Guest blog written by Pascale Dahrouj

This is a blog series written by the alumni of the Implementing Public Policy Executive Education Program at the Harvard Kennedy School. Participants successfully completed this 7-month blended learning course in December 2019. These are their learning journey stories.

When I first registered in this program, I never thought I could get that much insights on how to work out a complex problem by identifying entry points, root causes, possible solutions, authorizers and teams. I just thought it will be a learning journey filled with readings and videos that might help me with some ideas…But no…It was much more. 

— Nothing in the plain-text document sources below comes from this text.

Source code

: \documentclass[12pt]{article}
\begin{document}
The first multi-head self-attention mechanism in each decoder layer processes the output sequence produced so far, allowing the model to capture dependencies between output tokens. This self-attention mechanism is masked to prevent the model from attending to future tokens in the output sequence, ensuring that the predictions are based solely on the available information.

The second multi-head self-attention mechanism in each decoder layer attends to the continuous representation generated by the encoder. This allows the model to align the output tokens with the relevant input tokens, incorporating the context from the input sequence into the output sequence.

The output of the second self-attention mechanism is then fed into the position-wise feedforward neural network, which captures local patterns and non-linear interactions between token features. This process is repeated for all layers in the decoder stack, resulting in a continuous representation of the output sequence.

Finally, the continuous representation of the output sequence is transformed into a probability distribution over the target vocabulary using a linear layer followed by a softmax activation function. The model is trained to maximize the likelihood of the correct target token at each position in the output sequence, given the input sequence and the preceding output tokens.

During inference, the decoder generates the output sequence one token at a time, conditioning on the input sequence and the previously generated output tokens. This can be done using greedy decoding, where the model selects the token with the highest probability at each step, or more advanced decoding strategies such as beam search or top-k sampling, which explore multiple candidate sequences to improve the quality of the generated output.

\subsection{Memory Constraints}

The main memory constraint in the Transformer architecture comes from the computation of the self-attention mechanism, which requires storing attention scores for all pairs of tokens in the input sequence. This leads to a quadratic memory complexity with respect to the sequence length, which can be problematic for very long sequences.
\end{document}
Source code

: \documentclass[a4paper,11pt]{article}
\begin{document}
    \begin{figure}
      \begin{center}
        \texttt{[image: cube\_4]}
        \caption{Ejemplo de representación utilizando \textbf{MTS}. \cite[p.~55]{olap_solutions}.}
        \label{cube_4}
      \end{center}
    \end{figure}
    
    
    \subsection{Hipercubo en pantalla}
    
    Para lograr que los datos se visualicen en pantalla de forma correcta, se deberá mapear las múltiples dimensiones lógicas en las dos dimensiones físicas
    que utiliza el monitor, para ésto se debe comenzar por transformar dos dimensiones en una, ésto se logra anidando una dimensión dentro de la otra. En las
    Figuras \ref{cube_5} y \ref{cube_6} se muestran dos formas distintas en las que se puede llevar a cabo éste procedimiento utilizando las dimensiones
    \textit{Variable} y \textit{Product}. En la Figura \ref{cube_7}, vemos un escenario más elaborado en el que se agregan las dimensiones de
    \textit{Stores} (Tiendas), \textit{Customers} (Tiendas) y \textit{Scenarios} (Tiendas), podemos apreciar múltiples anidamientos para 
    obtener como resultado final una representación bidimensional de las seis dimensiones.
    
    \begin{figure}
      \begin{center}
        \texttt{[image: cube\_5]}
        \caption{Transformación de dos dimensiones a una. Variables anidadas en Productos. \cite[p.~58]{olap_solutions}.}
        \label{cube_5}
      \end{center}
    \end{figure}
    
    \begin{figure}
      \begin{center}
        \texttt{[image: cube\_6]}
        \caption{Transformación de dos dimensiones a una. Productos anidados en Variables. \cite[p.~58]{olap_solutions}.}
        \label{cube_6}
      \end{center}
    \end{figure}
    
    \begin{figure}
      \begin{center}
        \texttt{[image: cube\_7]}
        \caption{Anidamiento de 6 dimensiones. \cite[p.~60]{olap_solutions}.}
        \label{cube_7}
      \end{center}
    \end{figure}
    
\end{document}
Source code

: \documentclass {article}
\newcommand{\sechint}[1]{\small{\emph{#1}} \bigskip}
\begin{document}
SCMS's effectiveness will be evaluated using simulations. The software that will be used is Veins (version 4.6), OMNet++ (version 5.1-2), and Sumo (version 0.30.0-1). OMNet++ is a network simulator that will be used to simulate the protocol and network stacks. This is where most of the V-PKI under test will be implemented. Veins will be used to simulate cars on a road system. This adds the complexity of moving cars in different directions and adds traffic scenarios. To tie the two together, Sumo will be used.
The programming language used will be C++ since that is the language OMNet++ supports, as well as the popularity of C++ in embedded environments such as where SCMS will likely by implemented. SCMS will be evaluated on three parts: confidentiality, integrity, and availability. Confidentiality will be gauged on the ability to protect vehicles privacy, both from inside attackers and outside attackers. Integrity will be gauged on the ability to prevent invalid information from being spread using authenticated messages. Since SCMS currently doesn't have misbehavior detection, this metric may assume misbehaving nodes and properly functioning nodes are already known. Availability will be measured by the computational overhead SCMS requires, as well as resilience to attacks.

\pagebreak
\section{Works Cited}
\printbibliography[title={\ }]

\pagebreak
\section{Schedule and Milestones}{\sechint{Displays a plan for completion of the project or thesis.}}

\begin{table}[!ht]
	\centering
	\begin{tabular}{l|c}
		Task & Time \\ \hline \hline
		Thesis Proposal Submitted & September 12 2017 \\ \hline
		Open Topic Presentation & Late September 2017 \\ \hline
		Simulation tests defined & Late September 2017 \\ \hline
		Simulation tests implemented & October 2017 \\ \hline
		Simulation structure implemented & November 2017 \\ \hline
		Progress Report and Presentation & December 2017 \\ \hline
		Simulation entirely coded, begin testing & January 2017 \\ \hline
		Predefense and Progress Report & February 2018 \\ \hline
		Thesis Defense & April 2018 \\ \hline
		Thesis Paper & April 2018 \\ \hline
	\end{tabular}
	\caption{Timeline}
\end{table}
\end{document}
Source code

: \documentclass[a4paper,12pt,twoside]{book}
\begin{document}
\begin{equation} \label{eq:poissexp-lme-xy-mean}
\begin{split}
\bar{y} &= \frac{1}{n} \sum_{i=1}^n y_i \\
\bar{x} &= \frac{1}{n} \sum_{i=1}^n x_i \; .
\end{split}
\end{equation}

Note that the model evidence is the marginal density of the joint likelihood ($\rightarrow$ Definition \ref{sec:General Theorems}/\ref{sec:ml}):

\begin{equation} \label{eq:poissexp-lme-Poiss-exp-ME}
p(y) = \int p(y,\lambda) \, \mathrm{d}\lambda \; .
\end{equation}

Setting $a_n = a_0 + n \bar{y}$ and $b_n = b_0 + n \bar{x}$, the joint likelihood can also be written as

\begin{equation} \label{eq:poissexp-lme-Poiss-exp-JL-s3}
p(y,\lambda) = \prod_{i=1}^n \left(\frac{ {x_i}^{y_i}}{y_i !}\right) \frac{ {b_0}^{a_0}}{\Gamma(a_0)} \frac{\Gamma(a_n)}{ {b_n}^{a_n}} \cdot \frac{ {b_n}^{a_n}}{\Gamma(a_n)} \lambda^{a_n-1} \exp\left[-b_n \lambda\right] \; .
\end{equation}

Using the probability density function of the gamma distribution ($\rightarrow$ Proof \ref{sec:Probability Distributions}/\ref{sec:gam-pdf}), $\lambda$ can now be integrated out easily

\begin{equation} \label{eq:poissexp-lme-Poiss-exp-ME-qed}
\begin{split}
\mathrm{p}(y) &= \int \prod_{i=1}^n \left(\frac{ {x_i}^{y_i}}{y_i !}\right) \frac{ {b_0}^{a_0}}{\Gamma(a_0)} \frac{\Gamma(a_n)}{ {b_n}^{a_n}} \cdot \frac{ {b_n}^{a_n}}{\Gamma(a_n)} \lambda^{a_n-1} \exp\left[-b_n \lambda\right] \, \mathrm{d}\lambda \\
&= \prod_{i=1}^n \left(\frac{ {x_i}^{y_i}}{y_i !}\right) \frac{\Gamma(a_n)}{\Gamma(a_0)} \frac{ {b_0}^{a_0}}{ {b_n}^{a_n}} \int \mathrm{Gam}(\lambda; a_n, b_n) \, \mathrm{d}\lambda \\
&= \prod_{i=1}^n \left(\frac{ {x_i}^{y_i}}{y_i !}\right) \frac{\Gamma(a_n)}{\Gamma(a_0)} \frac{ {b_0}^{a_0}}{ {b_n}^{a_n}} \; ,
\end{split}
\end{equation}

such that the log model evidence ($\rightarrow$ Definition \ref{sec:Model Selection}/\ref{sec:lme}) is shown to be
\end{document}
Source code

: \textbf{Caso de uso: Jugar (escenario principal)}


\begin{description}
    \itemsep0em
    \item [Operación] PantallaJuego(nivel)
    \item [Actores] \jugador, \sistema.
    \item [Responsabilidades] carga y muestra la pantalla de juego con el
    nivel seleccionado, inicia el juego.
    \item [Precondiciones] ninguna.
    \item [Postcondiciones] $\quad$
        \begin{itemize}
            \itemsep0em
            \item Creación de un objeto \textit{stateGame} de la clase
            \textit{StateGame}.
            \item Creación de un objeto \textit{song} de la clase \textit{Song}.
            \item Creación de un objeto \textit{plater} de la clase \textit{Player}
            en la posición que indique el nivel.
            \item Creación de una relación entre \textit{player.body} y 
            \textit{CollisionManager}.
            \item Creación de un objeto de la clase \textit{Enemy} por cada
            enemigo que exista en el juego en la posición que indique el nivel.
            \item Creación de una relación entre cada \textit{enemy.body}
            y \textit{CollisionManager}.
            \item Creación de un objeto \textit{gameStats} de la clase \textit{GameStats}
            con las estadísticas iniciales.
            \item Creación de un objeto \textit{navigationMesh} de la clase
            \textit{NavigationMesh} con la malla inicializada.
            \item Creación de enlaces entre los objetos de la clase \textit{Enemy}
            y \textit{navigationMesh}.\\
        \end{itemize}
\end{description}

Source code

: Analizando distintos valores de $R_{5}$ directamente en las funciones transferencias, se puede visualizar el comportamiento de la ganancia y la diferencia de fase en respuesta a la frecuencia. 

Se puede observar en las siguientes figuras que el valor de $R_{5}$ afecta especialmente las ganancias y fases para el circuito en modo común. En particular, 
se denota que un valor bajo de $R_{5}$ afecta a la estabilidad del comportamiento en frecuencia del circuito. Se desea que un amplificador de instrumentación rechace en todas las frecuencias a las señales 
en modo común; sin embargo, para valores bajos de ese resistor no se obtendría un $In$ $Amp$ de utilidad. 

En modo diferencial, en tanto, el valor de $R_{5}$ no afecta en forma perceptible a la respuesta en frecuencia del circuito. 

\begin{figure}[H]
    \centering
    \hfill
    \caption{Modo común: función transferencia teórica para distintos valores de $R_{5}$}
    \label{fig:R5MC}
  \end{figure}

The first part of the program was indeed an introduction of the entire concept of public policy and its implementation. But the most important part of the journey was the week course at Harvard where we spent intensive hours in learning about PDIA and doing our fishbone. A fishbone? I laughed at the idea first but when I ended up doing mine, I never felt more concerned and understanding of my problem. I am working on a public policy that will change the entire system of the Lebanese Republic. Decentralization… Moving from a central strong government control power to a decentralized functioning of the state. And guess what? My policy has not yet been ratified by the parliament. My work has a double shredded effort: getting the policy ratified and then implementing it. 

PDIA is a new concept for me as I had never heard of it before that week in June. Now, it has become part of my daily thinking. It is a guiding dynamic tool: it gives you all the necessary to help you think outside the box and do things yourself. You are the center of this entire approach. You have to know well the problem, deconstruct it and then construct the points, identify the authorizers and whom to approach, and mostly build your team so that your policy can get to a realistic end result. 

During this course, I enjoyed so much learning from other students and getting to know their problems and how they envision to solve it. The group sessions that we did also made me realize how vague my problems were …. I kept on narrowing them down… I kept on redoing and changing my fishbone based on feedback from my group… That learning process was the best part of it. You think that you grasp the context, but you come and hear the comments from your group or class, and then you have to do it all over again. Oh and not to mention the professors and directors of the program; They all added to me in different ways. The Pascale that went in June to Harvard is not longer the same Pascale… It is a different version equipped with hopes, prospects and determination.